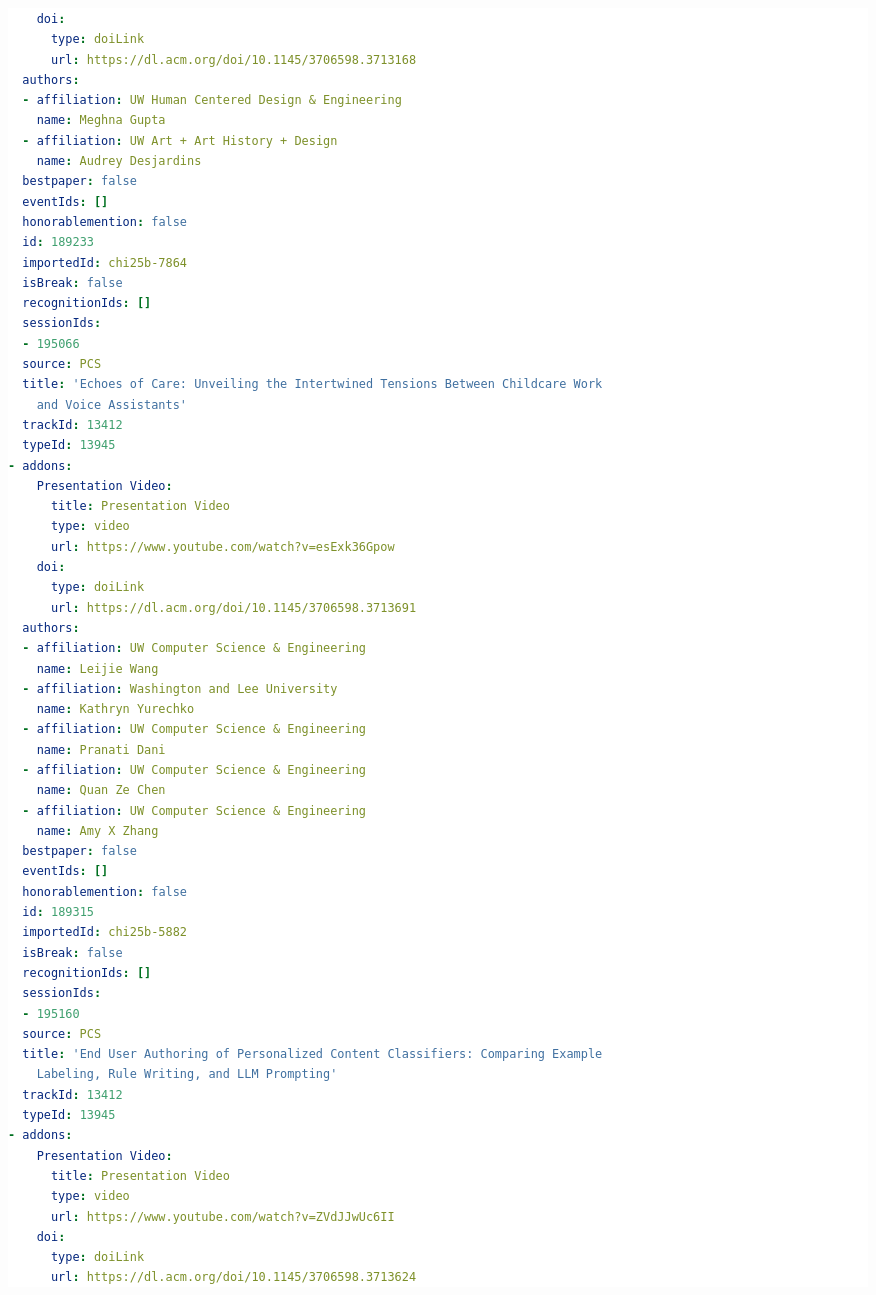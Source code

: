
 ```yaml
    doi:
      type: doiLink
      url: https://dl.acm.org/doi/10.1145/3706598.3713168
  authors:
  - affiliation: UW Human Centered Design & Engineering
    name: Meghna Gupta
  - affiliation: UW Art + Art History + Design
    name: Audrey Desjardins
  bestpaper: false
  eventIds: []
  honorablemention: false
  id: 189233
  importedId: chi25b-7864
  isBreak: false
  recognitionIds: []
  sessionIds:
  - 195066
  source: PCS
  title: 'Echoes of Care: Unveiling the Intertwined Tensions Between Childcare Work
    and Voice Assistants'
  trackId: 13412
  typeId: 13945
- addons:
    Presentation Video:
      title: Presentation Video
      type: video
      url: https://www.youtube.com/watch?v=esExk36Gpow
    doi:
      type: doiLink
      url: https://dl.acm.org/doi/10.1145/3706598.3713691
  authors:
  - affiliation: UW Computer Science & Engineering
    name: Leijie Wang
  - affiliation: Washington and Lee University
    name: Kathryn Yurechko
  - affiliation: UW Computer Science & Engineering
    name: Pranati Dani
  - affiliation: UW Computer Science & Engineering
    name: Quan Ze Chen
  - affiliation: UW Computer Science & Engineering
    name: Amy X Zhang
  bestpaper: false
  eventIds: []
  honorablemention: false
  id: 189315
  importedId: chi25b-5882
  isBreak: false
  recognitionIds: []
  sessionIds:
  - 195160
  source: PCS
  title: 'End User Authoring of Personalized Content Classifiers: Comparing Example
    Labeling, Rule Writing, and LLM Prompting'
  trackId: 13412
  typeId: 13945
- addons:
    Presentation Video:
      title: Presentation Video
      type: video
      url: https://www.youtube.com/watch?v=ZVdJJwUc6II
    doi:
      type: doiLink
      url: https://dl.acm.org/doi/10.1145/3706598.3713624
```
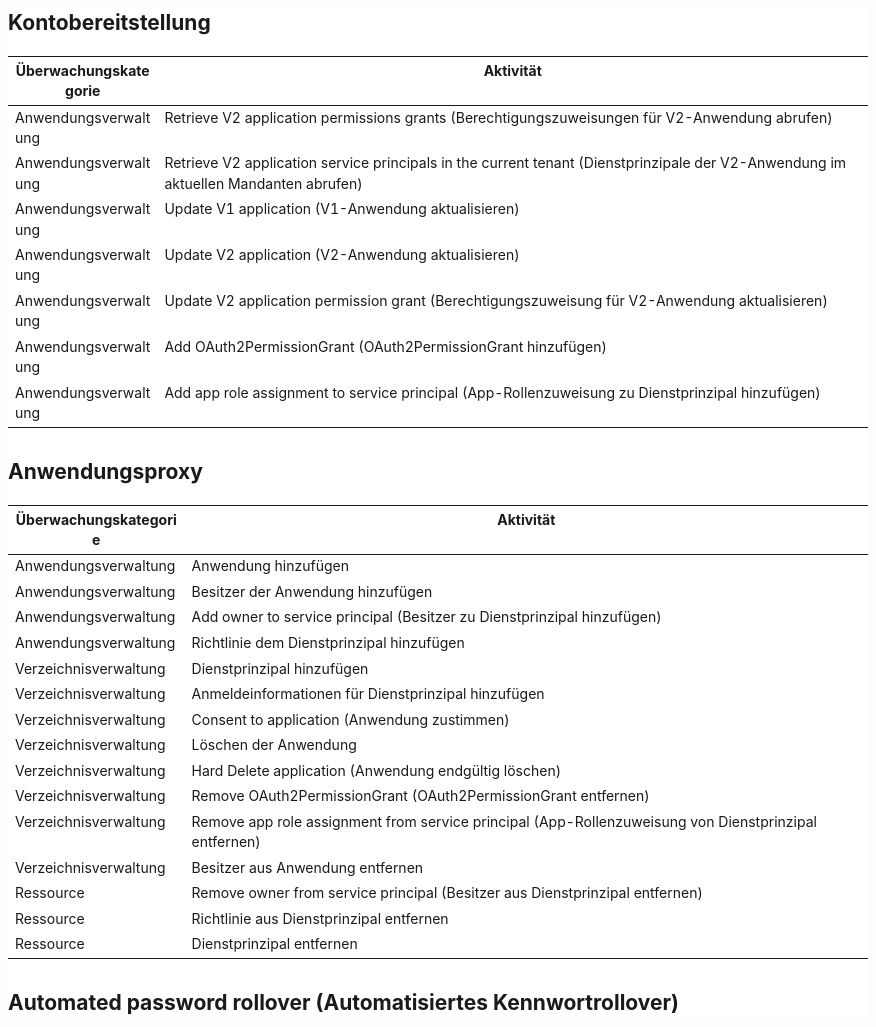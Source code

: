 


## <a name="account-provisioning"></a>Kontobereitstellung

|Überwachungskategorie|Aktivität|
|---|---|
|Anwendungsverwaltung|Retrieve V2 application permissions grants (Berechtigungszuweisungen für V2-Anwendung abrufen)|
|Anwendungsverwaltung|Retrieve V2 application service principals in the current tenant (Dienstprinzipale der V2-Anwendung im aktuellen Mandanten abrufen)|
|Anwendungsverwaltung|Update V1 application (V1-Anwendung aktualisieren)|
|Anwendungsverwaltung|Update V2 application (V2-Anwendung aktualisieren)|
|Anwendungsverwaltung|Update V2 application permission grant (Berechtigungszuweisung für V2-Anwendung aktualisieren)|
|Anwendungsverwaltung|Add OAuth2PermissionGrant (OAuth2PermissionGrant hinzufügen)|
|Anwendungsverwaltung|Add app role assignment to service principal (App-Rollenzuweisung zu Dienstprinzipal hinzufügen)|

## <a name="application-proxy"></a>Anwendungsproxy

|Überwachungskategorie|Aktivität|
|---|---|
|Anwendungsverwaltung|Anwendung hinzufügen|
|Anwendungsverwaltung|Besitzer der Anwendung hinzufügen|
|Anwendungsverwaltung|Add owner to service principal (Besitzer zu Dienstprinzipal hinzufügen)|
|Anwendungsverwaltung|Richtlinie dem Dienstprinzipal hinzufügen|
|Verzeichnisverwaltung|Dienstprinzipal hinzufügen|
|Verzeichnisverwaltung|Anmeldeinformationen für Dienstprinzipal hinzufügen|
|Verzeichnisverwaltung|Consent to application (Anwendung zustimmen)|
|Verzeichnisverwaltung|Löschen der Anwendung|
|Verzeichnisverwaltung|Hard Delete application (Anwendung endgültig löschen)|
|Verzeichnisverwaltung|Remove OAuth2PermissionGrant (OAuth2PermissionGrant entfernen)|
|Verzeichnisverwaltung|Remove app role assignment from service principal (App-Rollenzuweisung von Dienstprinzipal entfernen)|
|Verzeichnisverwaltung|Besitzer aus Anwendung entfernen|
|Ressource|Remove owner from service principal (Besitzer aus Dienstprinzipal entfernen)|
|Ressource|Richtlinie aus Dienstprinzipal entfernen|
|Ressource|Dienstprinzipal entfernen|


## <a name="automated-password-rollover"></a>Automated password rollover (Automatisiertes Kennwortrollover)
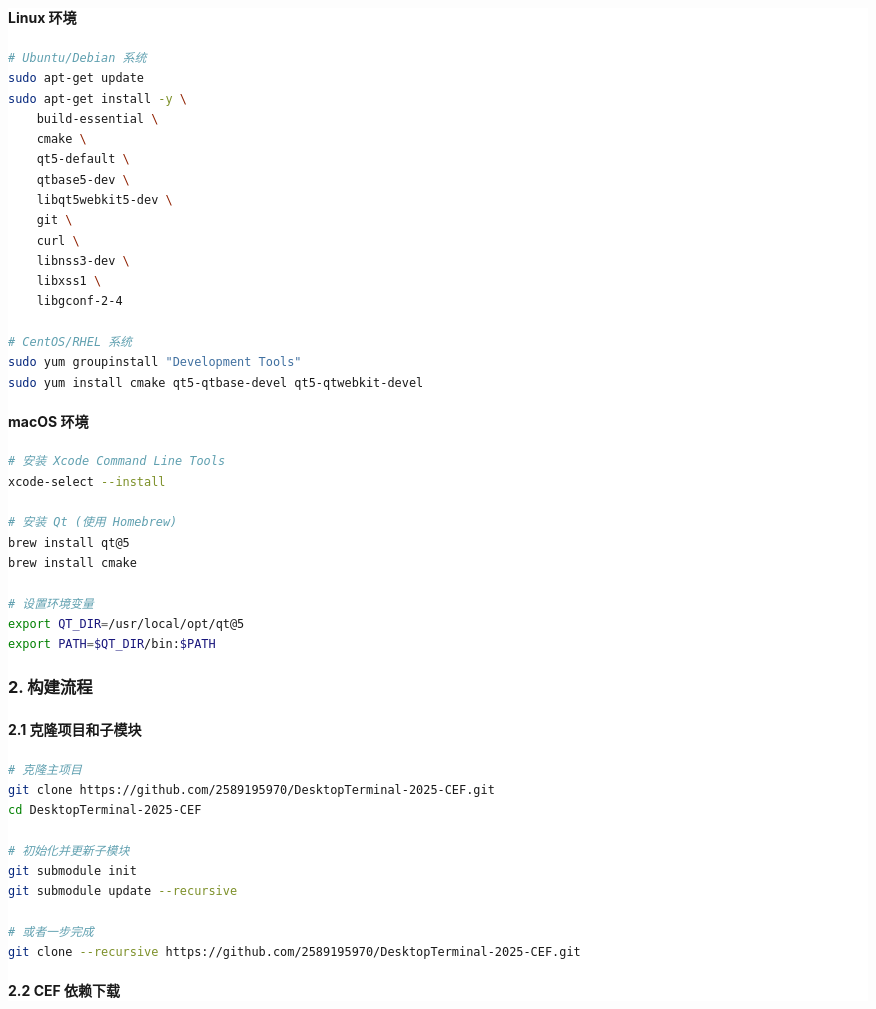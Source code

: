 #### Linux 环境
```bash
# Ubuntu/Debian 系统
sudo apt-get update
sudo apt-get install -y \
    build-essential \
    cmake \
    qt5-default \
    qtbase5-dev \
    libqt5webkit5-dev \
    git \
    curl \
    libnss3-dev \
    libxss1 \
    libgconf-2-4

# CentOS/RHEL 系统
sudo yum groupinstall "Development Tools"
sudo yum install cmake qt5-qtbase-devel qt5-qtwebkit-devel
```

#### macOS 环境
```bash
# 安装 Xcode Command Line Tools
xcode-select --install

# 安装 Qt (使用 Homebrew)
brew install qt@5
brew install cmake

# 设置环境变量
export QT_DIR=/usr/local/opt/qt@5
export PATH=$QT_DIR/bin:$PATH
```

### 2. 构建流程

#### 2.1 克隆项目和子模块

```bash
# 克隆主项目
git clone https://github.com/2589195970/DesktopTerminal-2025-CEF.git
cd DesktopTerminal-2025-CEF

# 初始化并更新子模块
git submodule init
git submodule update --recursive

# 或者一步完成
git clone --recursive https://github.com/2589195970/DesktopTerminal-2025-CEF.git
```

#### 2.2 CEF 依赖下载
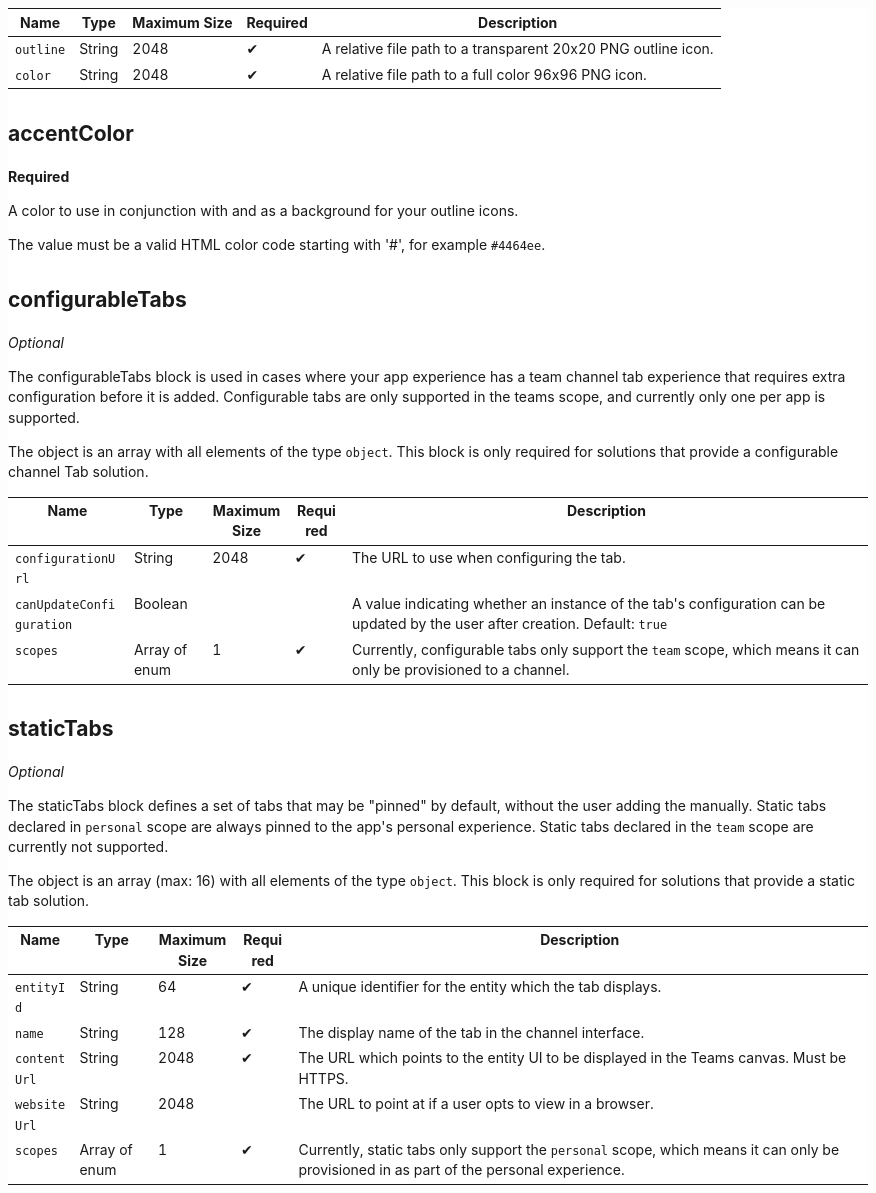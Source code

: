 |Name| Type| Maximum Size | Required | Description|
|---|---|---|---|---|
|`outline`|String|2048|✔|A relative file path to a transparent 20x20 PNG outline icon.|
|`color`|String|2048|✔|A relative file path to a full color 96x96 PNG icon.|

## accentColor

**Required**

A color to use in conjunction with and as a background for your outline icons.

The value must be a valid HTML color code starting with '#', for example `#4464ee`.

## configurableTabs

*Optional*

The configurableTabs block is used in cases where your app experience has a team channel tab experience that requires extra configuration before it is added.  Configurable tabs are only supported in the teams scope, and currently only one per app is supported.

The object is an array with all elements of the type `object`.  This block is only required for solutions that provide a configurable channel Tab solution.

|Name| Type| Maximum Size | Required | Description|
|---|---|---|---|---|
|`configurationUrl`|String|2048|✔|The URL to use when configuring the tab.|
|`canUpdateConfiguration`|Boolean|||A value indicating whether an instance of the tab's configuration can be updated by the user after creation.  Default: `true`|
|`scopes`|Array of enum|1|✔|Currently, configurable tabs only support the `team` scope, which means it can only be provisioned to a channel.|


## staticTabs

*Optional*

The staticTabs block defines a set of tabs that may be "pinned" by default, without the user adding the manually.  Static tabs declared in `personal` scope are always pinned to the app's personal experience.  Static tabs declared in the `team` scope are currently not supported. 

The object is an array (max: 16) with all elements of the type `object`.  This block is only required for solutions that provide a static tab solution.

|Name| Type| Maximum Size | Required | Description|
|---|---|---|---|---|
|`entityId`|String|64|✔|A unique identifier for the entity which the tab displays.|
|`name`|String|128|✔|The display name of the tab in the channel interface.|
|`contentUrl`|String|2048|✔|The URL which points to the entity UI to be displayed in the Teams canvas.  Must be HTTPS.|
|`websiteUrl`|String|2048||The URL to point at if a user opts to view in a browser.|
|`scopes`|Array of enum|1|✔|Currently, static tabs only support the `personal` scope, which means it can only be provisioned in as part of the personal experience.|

+-------+

◆ **REQUIRED WORK**: List each line of the records that holds the string "Verzeichnisverwaltung".

◆ **TASK RESULT**:
|Verzeichnisverwaltung|Dienstprinzipal hinzufügen|
|Verzeichnisverwaltung|Anmeldeinformationen für Dienstprinzipal hinzufügen|
|Verzeichnisverwaltung|Consent to application (Anwendung zustimmen)|
|Verzeichnisverwaltung|Löschen der Anwendung|
|Verzeichnisverwaltung|Hard Delete application (Anwendung endgültig löschen)|
|Verzeichnisverwaltung|Remove OAuth2PermissionGrant (OAuth2PermissionGrant entfernen)|
|Verzeichnisverwaltung|Remove app role assignment from service principal (App-Rollenzuweisung von Dienstprinzipal entfernen)|
|Verzeichnisverwaltung|Besitzer aus Anwendung entfernen|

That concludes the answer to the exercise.